Bafflingly, Novielli also appears to have written and delivered an entire book on the history of Japanese animation without once having encountered a copy of Anime: A History by Jonathan Clements, a remarkable oversight when she is able to pour the entire series of Mechademia into her bibliography. It’s difficult to believe that she has never heard of this 2013 book, which could have been an immense help to her in formulating a structure of enquiry and avoiding certain errors in historical practice. I certainly hope her publishers knew about it, or else their willingness to publish a work in English that is half the size and twice the price would look foolhardy. I can only presume that her refusal to even mention it is some sort of epistemic exercise, as she deliberately constructs a vision of Japanese animation history that is hers alone.

8639lNovielli’s other touchstone seems to be the appreciation accorded to films when they win awards. When she gets to Hakujaden, anime’s first colour feature in 1958, she observes that the film won a prize at the Venice Film Festival, albeit without really asking why. It left me wishing for a more involved consideration of what that might mean, since this is the same Hakujaden that also picked up a bunch of awards in Japan, most of them consolation prizes or half-hearted pats on the back for effort. Its own animators were so disenchanted with it that Yasuji Mori threatened to shave off all his hair if it made it into that year’s Kinema Junpo Top Ten.

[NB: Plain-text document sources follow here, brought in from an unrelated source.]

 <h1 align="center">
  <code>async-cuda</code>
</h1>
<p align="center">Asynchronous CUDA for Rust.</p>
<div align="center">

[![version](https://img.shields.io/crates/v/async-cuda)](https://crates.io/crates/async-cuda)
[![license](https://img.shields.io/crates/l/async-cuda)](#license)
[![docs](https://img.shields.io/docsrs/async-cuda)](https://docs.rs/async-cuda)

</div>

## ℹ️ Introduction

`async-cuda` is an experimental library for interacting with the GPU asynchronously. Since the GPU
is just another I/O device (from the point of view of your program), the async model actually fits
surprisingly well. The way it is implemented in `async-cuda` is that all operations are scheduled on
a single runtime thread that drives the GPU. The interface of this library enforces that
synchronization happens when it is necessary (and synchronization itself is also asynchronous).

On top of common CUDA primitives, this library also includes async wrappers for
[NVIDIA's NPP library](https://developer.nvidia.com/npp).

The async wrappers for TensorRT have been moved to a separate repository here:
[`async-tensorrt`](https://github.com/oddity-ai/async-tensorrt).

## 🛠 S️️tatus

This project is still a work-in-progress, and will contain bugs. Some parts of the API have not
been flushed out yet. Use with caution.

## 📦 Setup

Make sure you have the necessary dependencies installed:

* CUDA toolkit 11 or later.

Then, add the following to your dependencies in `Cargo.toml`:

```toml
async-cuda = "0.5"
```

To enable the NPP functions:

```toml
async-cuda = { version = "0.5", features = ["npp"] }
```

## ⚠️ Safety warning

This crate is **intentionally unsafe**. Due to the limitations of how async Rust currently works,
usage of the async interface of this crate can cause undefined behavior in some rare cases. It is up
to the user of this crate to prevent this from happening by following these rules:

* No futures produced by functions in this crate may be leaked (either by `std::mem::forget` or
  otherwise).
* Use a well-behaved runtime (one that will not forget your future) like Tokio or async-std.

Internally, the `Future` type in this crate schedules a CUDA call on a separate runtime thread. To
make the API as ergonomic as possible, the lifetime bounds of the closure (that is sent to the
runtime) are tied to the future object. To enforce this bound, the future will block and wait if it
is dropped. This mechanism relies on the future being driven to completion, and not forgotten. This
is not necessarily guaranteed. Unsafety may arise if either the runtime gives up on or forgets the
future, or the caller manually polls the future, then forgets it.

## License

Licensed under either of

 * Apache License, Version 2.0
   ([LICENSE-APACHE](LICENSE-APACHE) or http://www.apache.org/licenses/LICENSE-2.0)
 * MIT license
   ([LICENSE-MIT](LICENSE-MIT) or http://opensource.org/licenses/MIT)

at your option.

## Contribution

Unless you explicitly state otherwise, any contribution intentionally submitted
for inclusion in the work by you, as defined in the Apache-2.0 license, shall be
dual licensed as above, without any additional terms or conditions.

I’m actually quite fascinated by the prospect of a book that views Japanese animation solely through the lens of festival screenings and accolades, but Novielli could have been a little clearer, with herself and with her readers, about this approach. She seems to think that any prize is a mark of objective quality, whereas I know of a European festival that handed one out to a well-known Japanese director just to stop him smashing up the furniture.

Novielli comes tantalisingly close to having written an occasionalist history of “Japanese animation that wins prizes and gets shown in festivals.” If she or her editor had only realised this, such a methodology could have structured a remarkably wide-ranging and incisive approach, both in terms of outside recognition and the medium’s own sense of self-worth. It would have prompted some interesting thoughts about the politics of how awards come into being – who gets a gong, when they get it and why. As noted in Anime: A History, at least part of the discourse surrounding the very term “anime” arose in the 1970s as the festival crowd used it as a word to distinguish the junk on television from their own self-consciously worthy pieces. And yet, with the arrival of a dedicated anime press in the 1980s, the anime medium started handing awards to itself, generating a whole new political economy and canon. Such self-congratulations persisted for years, until an otaku take-over at Japanese conventions started putting anime and manga in the frame for SF awards… and then, by the 1990s, we get the likes of Hayao Miyazaki finally being recognised outside the field and outside Japan. Novielli finishes, of course, with the world-beating successes of Miyazaki and Shinkai, but does not seem to have noticed that the politics of prize-winning is the unstated theme that links so many parts of her book.

Floating Worlds: A Short History of Japanese Animation is published by CRC Press.